Fortunately for Arsenal, Saka is so good that it doesn’t matter if the service to him isn’t as efficient and he isn’t found in space every time he gets the ball. He was sensational last season, and his output has gone up this term. He has nine goals (five) or assists (four) in 12 Premier League appearances already this season (0.8 goal contributions per 90), having registered 25 in 38 appearances last term (0.7 per 90).
When you have a player like Saka who can produce a killer moment such as his cross for Havertz’s winner at Brentford, or the pass to Leandro Trossard for his winning goal in the 1-0 victory at Everton, or his perfect cross for Trossard to score the equaliser at Stamford Bridge, any lack of fluency as a team is felt less.
It also helps that Arsenal have improved so much defensively.

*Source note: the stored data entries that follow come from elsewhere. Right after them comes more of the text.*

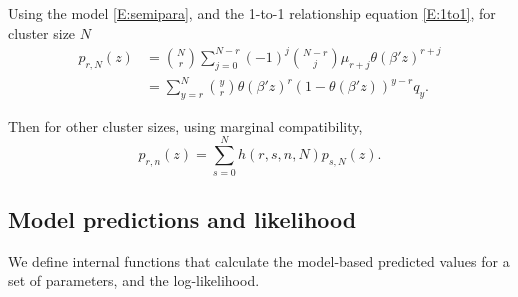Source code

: \documentclass[reqno]{amsart}
\begin{document}
Using the model \eqref{E:semipara}, and the 1-to-1 relationship equation \eqref{E:1to1}, for cluster size $N$
\begin{equation}\label{E:Qresp}
\begin{split}
p_{r,N}(z) &= \binom{N}{r} {\sum_{j=0}^{N-r}} {(-1)^j} \binom{N-r}{j} {\mu_{r+j}} {\theta(\beta'z)^{r+j}} \\
      &= \sum_{y=r}^N \binom{y}{r} {\theta(\beta'z)^r} {(1-\theta(\beta'z))}^{y-r} {q_y}.
\end{split}
\end{equation}

Then for other cluster sizes, using marginal compatibility,
\begin{equation*}
p_{r,n}(z) = \sum_{s=0}^{N} h(r,s,n,N)p_{s,N}(z).
\end{equation*}

\subsection{Model predictions and likelihood}
We define internal functions that calculate the model-based predicted values for a set of parameters, and the log-likelihood.
\end{document}
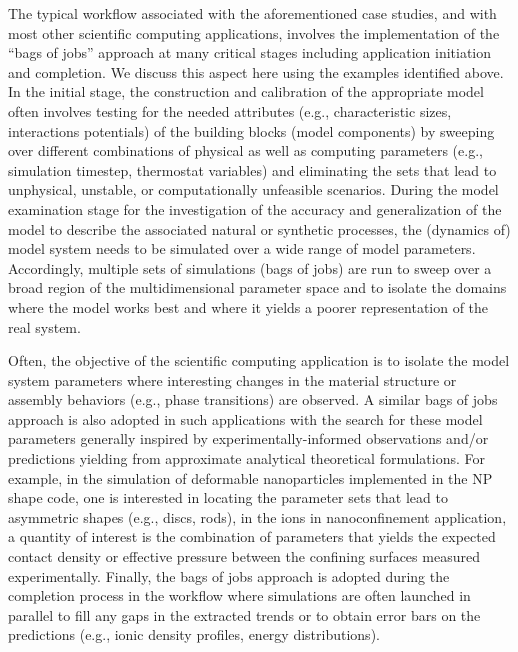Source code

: The typical workflow associated with the aforementioned case studies, and with most other scientific computing applications, involves the implementation of the ``bags of jobs'' approach at many critical stages including application initiation and completion. We discuss this aspect here using the examples identified above. In the initial stage, the construction and calibration of the appropriate model often involves testing for the needed attributes (e.g., characteristic sizes, interactions potentials) of the building blocks (model components) by sweeping over different combinations of physical as well as computing parameters (e.g., simulation timestep, thermostat variables) and eliminating the sets that lead to unphysical, unstable, or computationally unfeasible scenarios. During the model examination stage for the investigation of the accuracy and generalization of the model to describe the associated natural or synthetic processes, the (dynamics of) model system needs to be simulated over a wide range of model parameters. Accordingly, multiple sets of simulations (bags of jobs) are run to sweep over a broad region of the multidimensional parameter space and to isolate the domains where the model works best and where it yields a poorer representation of the real system. 

Often, the objective of the scientific computing application is to isolate the model system parameters where interesting changes in the material structure or assembly behaviors (e.g., phase transitions) are observed. A similar bags of jobs approach is also  adopted in such applications with the search for these model parameters generally inspired by experimentally-informed observations and/or predictions yielding from approximate analytical theoretical formulations. For example, in the simulation of deformable nanoparticles implemented in the NP shape code, one is interested in locating the parameter sets that lead to asymmetric shapes (e.g., discs, rods), in the ions in nanoconfinement application, a quantity of interest is the combination of parameters that yields the expected contact density or effective pressure between the confining surfaces measured experimentally. Finally, the bags of jobs approach is adopted during the completion process in the workflow where simulations are often launched in parallel to fill any gaps in the extracted trends or to obtain error bars on the predictions (e.g., ionic density profiles, energy distributions).


\begin{comment}

- sweep, to get parameter set suitable
- important part of workflow
- exploring 
- ML ICCS application, training the ML model, new trend
- critical to develop ML wrappers for simulations on HPC
- ML IJHPCA

\end{comment}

Having shipped just 10 goals this season, they have the best defensive record in the Premier League.
Arteta places great importance on his team’s out-of possession work. Former Arsenal player and coach Freddie Ljungberg noted on Sky Sports’ Monday Night Football this week how important defensive transitions are to Arteta, with whom he used to work.
“Knowing Arteta, I know when they have the ball, it’s very important what the defenders or defensive midfielders are doing to be ready for the transition,” he said. “If you play a game where you want a lot of possession, you know the most vulnerable you are is when people go at you in transition.”
The addition of Rice has meant opposition counters are snuffed out effectively. He covers a vast amount of ground, hoovering up loose balls, pressuring the opposition’s play towards the touchline and making tackles and interceptions. The result is that Arsenal have allowed their opponents to reach the final third on transition fewer times than any other team in the Premier League this season (10.0 times per game).
Rice is among the chief reasons Arsenal have been so good without the ball. They are conceding fewer shots this season than last (8.5 per game, down from 9.0) and fewer shots on target (2.5 per game, down from 3.6). They have allowed their opponents fewer expected goals than every other team in the league (10.6), conceding 0.8 per game, which is down from 1.1 last season. It may not sound like much, but that really is a significant reduction – over the course of a 38-game season, that difference of 0.3 per game amounts to 11.4 expected goals in total. Eleven fewer goals conceded would be a massive improvement; one that might make the difference between, say, finishing second and finishing first. A solid defence is the bedrock of a good title challenge and Arteta knows it.
He also deserves praise for how good Arsenal have been at defensive set-pieces. They have conceded only one goal from set plays, and have allowed their opponents just 1.56 xG at set-pieces. Both are the lowest tallies in the league, and paint a picture of a rather different Arsenal from teams of the past.
He has clearly prioritised defensive improvement. Why wouldn’t he when his team scored 88 goals in 38 games last season, but conceded 43?
It’s always been important to him anyway. It’s why he signed a pressing forward who scores the odd goal in Gabriel Jesus rather than a goalscorer who can also press.
He will presumably be delighted with Arsenal’s defensive numbers this term, even if it has meant a sacrifice in goals scored and entertainment value for the fans.
His side’s defensive solidity means that any failings in attack are essentially insignificant. Arsenal might not right now be the team they were or the one they aspire to be eventually, but they are top of the league once again and better prepared than last season to mount a proper, sustainable title challenge.